Sandman Slim was one of the most hardboiled, hard-assed novels I'd ever read. James "Sandman Slim" Stark was banished to Hell by the betrayers in his magic circle. In Hell, Stark fought in the gladiator pits and was hired out as a contract killer by demons. Once he escapes hell and returns to LA, he wreaks absolutely terrible revenge on the members of the circle who betrayed him, beats the shit out of skinheads and minor demons, and generally is as badass as any three antiheroes combined.

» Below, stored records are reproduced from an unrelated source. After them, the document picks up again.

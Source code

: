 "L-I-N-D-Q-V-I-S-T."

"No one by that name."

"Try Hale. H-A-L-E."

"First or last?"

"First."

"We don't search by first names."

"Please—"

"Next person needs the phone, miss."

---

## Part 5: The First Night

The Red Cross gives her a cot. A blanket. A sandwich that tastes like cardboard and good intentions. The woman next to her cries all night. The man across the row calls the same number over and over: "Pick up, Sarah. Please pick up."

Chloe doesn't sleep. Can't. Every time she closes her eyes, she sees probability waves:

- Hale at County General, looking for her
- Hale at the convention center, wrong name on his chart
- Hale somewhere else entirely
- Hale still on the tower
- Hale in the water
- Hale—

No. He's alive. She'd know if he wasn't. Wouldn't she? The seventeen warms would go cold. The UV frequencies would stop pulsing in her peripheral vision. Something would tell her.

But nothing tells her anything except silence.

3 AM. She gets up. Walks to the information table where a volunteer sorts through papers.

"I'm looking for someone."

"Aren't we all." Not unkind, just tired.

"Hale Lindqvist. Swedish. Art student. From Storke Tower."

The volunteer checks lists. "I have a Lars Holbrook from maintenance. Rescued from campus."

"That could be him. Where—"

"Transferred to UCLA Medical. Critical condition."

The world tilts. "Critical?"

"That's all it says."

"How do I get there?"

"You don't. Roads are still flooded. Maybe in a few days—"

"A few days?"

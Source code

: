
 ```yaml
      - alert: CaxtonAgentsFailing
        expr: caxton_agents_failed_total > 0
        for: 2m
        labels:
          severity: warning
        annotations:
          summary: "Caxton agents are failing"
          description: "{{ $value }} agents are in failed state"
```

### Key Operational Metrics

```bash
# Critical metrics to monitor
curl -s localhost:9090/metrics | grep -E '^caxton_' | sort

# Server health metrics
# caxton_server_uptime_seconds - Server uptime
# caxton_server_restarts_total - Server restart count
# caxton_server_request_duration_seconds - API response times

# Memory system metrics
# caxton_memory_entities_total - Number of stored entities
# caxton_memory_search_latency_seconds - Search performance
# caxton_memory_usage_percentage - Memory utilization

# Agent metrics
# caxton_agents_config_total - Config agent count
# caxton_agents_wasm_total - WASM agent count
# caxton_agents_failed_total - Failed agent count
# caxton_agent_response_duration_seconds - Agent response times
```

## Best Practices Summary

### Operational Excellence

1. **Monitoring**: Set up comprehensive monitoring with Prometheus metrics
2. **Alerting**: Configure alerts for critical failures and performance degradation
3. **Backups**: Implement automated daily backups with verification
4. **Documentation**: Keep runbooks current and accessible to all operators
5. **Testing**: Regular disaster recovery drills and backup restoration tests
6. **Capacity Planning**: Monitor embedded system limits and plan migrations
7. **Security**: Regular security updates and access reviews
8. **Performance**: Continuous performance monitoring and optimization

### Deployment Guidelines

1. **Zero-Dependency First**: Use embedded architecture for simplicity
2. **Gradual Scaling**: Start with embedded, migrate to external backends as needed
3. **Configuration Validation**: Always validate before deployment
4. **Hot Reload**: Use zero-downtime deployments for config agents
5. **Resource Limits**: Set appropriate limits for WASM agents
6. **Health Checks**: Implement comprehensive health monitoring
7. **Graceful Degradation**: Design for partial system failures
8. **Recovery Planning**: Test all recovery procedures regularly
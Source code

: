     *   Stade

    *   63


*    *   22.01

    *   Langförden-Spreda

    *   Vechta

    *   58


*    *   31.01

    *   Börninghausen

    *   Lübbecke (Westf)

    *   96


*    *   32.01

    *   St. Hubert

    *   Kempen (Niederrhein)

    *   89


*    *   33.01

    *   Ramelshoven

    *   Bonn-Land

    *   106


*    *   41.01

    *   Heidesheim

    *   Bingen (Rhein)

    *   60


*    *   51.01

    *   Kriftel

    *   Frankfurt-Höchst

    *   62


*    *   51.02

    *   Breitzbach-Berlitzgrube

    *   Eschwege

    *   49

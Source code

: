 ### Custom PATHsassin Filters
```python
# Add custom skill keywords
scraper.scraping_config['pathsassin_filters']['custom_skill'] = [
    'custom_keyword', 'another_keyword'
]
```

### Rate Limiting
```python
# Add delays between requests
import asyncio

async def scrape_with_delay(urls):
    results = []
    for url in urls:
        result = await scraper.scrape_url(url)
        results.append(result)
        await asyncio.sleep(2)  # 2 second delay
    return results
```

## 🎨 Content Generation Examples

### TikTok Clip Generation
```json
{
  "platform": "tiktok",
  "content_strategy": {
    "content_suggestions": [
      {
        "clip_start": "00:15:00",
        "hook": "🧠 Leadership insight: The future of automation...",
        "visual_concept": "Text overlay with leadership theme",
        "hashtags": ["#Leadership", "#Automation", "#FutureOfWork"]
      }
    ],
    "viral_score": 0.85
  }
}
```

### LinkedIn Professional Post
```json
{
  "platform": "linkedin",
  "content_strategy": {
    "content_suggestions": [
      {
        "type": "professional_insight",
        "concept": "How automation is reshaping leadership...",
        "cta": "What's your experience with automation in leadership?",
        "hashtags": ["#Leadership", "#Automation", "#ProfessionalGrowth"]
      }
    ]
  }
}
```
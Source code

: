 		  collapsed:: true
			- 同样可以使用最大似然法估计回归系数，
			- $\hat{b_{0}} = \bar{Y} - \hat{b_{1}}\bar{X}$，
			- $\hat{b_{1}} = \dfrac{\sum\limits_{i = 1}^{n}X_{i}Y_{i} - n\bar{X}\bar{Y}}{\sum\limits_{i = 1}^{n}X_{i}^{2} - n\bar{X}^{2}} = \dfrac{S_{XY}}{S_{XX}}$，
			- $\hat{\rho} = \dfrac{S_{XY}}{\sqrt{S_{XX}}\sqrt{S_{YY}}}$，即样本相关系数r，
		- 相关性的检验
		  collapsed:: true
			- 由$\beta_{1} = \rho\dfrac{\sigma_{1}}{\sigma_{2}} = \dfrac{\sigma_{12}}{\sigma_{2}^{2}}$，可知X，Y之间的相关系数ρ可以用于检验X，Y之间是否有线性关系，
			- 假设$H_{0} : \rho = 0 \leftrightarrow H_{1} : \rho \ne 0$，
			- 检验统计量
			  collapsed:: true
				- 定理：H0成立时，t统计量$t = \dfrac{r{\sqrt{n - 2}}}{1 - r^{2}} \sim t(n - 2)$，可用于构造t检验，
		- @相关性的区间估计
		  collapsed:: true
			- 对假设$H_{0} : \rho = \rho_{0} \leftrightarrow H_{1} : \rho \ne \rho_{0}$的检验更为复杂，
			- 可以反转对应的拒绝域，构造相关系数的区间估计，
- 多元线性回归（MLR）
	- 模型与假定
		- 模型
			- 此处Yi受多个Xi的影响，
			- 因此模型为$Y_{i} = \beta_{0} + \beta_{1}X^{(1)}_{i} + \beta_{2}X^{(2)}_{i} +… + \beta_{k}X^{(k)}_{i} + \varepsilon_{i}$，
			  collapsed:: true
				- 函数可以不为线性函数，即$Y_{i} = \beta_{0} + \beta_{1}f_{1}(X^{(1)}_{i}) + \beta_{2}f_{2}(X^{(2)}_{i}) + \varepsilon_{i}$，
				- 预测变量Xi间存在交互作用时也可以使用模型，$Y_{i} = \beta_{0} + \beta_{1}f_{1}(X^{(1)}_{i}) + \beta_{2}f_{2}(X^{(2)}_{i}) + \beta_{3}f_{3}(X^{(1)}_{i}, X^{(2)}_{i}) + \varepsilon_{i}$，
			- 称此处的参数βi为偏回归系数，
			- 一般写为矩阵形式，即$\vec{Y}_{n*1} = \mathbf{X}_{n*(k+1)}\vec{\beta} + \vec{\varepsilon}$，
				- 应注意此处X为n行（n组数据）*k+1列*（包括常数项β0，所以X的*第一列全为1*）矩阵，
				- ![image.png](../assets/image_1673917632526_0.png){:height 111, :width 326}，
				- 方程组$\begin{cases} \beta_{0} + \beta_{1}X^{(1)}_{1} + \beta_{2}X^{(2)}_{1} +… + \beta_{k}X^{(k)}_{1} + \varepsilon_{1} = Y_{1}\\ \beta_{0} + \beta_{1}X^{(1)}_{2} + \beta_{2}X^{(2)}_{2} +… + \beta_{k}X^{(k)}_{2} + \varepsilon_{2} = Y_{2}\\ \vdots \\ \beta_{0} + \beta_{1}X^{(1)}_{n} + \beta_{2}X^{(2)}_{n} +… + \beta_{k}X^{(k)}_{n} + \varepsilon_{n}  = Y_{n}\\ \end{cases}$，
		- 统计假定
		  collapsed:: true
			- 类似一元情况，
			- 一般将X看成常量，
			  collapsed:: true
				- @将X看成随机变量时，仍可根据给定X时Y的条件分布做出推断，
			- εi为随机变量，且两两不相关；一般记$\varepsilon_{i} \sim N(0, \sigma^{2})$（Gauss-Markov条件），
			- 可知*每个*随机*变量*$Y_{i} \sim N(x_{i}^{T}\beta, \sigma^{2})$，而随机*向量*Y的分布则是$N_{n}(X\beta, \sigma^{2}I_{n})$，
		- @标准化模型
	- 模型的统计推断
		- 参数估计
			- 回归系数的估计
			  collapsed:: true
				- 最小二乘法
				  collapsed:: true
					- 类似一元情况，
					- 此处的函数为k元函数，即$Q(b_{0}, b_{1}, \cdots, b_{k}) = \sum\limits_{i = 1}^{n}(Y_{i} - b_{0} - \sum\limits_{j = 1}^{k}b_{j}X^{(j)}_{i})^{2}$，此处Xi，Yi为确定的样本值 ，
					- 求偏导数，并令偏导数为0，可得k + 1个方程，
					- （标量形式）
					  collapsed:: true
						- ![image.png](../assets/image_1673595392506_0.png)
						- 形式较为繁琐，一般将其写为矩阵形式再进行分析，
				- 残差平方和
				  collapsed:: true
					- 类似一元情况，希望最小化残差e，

Kill the Dead is more: more hardboiled, more badass. More bodies. More monsters. More drama. More sex. More porn stars. More universe at risk. In this book, Sandman Slim has settled into a post-universe-saving rut, living in a second-rate video-store on the Sunset Strip with a decapitated head (it rides around on an eight-legged steampunk skateboard and drinks beer and pisses it out its neck). But then Lucifer shows up and demands that Stark work for him as personal bodyguard while some studio exec who sold his soul to the Dark Prince produces a biopic of his life. Stark's not just working for Lucifer; he's also a contractor for the Department of Homeland Security's angelic justice squad, and they bring him in to work a gruesome killing (or possibly a suicide: the victim was an autophage pervert and it's possible he died by feeding his member too enthusiastically to a demon called an "eater").
So there's Stark, chilling at the Chateau Marmot (Lucifer stays there when he's in town), meeting the Czech Romany zombie-hunter porn-star who's been tapped to play Eve in the biopic, trying to solve the mystery of the dead autophage, when Armageddon strikes. Again.
This time it's zombies.
Kadrey plays it straight. The humor in the Sandman Slim books is strictly dark, sardonic and so wry you could curdle milk with it. Mostly what Kill the Dead is is hard: the zombies are goddamned scary and gruesome; the ancient magickal families that control them are terrifying, evil schemers; the peril that Stark faces is moral, physical and existential, and there's hardly a moment where you're not chewing your fingernails to the wrist wondering what happens next.
Kadrey is a hell of a writer, versatile and seasoned, and these pulpy, dark, ultraviolent novels are his best work yet.